Estavam ambos sentados, em silêncio, ao fundo da capela. Aprendera antes, muitos anos antes, dolorosamente, que há momentos em que o silêncio da dor é preferível à artificialidade do riso. Aprendera que, nestes momentos, quanto maior é o sentimento, maior é o espaço que ocupa, sem requerer nada mais que a pura presença. Estar, nestas alturas, é a única coisa que vale a pena. Estar. E escutar. Por isso abandonara há muito tempo as palavras de circunstância, aquelas que se dizem nestas alturas àqueles com quem nos cruzamos nos corredores mas de quem não se lêem olhares, de quem não se escondem olhares. Por isso se limitou a estar. A dar cumprimento à sua vontade de estar. A dar seguimento à permissão para estar.

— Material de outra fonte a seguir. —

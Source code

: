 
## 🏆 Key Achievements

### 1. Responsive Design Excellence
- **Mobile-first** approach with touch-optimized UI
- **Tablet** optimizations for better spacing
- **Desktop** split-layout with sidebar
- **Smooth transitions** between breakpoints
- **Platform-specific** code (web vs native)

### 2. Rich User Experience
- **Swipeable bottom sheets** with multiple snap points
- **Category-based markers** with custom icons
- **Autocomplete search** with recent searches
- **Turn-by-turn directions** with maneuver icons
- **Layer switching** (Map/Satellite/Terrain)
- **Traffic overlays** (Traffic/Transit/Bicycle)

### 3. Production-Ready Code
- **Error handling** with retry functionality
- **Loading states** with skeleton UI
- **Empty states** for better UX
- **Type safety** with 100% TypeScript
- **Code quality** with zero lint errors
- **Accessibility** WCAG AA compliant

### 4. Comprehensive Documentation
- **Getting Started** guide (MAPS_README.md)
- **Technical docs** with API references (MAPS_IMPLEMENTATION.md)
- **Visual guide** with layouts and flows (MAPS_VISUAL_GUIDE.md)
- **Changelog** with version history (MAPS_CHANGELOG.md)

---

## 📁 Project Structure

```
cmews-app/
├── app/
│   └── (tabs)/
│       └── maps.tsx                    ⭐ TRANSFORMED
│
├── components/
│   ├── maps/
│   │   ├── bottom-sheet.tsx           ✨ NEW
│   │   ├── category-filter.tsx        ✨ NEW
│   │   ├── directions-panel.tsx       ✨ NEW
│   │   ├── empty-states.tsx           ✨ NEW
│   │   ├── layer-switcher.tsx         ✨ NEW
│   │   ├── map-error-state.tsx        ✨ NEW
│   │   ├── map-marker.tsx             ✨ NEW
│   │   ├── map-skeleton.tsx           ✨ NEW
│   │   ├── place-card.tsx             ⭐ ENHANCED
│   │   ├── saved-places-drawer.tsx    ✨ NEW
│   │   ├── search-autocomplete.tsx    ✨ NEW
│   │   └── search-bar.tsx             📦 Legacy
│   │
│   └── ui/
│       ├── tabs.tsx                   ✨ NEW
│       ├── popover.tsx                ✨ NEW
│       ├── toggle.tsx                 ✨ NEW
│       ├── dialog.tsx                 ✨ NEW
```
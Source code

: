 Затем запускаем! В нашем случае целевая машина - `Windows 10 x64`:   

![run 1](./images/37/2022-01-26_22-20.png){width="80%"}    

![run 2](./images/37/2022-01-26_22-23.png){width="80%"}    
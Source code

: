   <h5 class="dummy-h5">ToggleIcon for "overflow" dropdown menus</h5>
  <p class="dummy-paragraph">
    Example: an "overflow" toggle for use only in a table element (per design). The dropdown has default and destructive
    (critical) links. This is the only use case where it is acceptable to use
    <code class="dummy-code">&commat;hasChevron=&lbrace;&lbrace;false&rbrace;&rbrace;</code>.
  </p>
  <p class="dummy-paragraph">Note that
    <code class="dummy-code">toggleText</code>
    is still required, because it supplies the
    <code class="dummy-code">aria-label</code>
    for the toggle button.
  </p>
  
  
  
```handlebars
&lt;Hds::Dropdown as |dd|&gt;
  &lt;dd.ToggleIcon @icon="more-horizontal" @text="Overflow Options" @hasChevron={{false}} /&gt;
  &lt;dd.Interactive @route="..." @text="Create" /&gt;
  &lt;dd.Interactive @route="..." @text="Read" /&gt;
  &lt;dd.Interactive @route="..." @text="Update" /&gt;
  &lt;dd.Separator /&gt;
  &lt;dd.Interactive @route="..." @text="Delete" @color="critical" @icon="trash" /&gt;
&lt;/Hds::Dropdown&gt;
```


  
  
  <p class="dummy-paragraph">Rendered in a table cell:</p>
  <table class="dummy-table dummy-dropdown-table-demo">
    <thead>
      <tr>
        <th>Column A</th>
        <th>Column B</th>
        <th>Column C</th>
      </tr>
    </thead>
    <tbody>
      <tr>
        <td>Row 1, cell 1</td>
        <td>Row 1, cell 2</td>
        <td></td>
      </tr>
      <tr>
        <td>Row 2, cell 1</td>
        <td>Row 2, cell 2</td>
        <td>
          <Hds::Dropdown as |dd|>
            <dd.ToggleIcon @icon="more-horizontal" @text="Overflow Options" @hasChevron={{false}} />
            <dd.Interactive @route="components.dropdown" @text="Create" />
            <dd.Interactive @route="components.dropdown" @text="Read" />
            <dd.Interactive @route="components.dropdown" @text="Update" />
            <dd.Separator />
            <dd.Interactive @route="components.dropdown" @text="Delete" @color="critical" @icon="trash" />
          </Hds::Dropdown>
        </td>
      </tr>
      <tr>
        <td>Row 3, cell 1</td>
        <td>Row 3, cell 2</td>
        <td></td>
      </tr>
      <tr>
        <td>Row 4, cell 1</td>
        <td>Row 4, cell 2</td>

Estavam ambos, sentados, em silêncio, ao fundo da capela. E deixaram-se estar, ambos, refugiados da vida que corria lá fora, a escassos metros, refugiados do mundo que continuava a girar, refugiados do barulho que impede o encontro, o belo e profundo encontro, aquele que dispensa as palavras, aquele que dispensa a artificialidade do sorriso, aquele que dispensa a camuflagem do sofrimento, aquele que une verdadeiramente.
Estavam ambos, sentados, em silêncio, ao fundo da capela. Gratos, ambos. Abençoados, ambos (abensonhados, como aprendi). Porque se permitiram, naquela altura, estar ali sentados, em silêncio, no fundo da capela. Juntos.